• **What to produce**
In the material below, the required lines run from the one containing "无风险资产与任意资产协方差为0，于是：" through the one containing "Welcome to the". Copy those lines exactly, ends included, and nothing else.

========================

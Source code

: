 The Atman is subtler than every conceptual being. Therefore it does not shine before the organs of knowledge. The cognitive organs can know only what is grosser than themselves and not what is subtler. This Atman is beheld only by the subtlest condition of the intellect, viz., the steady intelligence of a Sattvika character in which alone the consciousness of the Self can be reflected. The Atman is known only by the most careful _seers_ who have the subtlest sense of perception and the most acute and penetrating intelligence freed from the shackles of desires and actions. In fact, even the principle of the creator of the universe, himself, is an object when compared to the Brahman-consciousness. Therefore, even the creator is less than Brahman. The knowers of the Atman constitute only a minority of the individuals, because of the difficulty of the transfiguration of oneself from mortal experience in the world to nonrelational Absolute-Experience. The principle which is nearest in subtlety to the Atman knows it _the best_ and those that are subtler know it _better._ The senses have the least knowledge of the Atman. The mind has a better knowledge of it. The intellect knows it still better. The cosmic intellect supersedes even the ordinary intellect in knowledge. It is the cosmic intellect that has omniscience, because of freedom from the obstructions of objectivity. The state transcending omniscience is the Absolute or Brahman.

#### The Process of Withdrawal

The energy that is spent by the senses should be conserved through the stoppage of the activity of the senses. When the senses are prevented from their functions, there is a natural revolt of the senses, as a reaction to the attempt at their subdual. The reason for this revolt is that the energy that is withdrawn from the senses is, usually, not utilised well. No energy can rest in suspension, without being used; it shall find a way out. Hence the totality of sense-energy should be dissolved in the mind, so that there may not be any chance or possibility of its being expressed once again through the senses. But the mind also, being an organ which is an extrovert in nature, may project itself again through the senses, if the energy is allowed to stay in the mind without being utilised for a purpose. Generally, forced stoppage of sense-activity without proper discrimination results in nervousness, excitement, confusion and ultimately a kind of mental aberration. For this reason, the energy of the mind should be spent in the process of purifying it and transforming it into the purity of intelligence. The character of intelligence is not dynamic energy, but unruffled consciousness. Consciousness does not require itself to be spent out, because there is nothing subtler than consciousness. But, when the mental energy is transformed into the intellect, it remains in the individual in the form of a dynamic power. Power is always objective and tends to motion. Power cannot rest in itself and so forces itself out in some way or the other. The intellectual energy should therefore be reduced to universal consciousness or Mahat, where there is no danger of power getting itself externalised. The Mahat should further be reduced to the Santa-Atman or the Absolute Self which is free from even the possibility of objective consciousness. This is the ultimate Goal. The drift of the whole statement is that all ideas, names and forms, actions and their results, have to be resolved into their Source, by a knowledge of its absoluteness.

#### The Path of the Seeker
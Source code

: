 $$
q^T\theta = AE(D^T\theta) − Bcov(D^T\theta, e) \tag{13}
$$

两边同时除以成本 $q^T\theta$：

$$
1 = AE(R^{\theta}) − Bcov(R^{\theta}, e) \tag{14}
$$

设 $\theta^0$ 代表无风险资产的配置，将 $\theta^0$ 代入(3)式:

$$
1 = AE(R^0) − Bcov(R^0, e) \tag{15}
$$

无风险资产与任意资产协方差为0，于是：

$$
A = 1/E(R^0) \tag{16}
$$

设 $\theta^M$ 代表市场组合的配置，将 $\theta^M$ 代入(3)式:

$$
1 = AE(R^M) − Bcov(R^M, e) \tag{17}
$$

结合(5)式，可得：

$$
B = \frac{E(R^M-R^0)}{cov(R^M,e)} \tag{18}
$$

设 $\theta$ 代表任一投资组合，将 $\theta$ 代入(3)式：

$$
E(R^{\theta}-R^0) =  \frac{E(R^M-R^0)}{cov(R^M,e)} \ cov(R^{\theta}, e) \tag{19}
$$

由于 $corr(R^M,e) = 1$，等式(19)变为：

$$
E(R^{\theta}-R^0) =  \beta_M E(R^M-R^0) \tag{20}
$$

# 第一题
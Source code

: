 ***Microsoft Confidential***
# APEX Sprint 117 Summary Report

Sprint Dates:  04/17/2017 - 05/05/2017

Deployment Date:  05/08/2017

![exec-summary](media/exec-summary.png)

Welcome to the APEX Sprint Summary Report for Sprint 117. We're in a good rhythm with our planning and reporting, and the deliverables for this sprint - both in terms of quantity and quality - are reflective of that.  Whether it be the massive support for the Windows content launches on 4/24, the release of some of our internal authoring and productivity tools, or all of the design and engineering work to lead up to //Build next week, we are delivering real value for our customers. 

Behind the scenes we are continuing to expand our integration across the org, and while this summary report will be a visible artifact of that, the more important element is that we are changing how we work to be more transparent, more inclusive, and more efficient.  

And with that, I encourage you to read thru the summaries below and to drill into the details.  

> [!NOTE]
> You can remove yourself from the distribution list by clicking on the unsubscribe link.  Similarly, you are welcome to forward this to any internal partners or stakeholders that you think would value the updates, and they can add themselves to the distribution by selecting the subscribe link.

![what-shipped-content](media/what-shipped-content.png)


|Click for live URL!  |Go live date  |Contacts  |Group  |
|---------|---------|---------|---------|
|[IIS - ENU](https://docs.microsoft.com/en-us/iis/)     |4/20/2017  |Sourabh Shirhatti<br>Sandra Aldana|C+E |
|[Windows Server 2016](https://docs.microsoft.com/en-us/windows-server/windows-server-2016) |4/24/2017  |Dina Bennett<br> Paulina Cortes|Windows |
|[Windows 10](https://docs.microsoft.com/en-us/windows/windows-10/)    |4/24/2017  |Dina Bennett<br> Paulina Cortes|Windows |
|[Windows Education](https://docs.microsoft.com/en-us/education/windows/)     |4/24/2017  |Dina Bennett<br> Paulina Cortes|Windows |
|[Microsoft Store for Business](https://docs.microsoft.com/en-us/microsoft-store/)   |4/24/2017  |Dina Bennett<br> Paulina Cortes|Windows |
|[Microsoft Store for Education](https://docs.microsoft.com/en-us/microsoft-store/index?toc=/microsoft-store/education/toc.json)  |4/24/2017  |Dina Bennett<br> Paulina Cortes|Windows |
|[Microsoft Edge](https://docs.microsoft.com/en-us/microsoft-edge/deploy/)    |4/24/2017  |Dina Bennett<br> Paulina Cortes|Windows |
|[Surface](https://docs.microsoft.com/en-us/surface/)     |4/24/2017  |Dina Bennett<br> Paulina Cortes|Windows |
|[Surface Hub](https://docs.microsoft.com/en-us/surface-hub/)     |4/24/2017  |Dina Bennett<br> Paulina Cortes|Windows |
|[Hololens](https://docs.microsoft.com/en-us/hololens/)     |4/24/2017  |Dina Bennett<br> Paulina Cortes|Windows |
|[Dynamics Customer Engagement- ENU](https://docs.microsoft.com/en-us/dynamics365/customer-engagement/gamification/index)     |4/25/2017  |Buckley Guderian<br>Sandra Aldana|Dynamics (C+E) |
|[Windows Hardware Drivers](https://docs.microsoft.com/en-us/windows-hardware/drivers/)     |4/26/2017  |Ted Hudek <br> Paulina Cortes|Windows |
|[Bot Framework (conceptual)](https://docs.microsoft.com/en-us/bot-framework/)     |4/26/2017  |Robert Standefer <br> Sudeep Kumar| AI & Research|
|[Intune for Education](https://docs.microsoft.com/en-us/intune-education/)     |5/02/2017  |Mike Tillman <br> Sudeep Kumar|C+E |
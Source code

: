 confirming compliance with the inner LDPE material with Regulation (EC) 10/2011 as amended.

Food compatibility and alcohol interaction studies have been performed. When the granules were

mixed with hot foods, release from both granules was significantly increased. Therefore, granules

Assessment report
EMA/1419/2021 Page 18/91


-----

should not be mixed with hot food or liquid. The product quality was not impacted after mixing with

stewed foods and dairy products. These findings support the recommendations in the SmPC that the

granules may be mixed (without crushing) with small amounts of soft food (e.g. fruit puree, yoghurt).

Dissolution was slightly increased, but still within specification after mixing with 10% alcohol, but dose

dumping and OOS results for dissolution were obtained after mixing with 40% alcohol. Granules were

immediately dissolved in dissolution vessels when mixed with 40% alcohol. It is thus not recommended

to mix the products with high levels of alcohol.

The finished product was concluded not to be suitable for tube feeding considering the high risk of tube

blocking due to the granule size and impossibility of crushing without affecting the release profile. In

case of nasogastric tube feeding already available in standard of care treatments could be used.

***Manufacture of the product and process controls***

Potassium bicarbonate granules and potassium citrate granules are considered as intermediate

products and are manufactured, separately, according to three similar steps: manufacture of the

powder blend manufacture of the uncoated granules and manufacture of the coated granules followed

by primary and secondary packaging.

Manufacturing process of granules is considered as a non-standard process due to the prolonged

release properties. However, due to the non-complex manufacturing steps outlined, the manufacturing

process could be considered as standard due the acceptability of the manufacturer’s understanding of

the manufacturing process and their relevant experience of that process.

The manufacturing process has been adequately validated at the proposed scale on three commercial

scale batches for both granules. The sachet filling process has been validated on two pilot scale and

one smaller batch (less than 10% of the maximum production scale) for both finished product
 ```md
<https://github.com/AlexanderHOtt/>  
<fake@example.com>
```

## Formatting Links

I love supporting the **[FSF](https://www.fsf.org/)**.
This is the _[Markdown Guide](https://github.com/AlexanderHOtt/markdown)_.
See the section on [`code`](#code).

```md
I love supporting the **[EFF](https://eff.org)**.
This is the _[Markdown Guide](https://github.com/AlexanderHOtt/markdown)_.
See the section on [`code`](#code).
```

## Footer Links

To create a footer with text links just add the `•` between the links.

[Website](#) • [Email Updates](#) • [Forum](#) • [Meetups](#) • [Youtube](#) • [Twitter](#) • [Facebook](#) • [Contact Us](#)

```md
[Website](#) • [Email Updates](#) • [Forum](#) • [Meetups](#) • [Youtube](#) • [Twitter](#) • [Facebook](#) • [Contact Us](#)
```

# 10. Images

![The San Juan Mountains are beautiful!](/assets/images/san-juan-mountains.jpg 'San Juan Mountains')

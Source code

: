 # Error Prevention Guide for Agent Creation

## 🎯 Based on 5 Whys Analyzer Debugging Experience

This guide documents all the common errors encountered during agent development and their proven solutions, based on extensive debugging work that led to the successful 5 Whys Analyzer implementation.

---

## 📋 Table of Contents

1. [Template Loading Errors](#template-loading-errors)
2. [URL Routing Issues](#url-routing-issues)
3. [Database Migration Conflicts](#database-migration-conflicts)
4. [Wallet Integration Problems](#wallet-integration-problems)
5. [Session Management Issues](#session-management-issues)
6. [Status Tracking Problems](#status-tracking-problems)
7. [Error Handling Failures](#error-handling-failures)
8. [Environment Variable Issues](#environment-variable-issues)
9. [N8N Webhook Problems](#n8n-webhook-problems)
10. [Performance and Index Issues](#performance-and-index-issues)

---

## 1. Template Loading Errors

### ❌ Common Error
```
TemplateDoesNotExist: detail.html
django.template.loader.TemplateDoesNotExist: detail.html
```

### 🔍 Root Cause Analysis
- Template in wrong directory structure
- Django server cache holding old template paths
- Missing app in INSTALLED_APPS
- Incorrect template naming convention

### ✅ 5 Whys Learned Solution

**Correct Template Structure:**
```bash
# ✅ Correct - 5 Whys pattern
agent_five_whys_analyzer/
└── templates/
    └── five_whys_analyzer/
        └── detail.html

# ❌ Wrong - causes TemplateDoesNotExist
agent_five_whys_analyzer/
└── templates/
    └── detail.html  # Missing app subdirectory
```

========================

• **Exercise response**
无风险资产与任意资产协方差为0，于是：

$$
A = 1/E(R^0) \tag{16}
$$

设 $\theta^M$ 代表市场组合的配置，将 $\theta^M$ 代入(3)式:

$$
1 = AE(R^M) − Bcov(R^M, e) \tag{17}
$$

结合(5)式，可得：

$$
B = \frac{E(R^M-R^0)}{cov(R^M,e)} \tag{18}
$$

设 $\theta$ 代表任一投资组合，将 $\theta$ 代入(3)式：

$$
E(R^{\theta}-R^0) =  \frac{E(R^M-R^0)}{cov(R^M,e)} \ cov(R^{\theta}, e) \tag{19}
$$

由于 $corr(R^M,e) = 1$，等式(19)变为：

$$
E(R^{\theta}-R^0) =  \beta_M E(R^M-R^0) \tag{20}
$$

# 第一题
Source code

: ***Microsoft Confidential***
# APEX Sprint 117 Summary Report

Sprint Dates:  04/17/2017 - 05/05/2017

Deployment Date:  05/08/2017

![exec-summary](media/exec-summary.png)

Welcome to the APEX Sprint Summary Report for Sprint 117. We're in a good rhythm with our planning and reporting, and the deliverables for this sprint - both in terms of quantity and quality - are reflective of that.  Whether it be the massive support for the Windows content launches on 4/24, the release of some of our internal authoring and productivity tools, or all of the design and engineering work to lead up to //Build next week, we are delivering real value for our customers. 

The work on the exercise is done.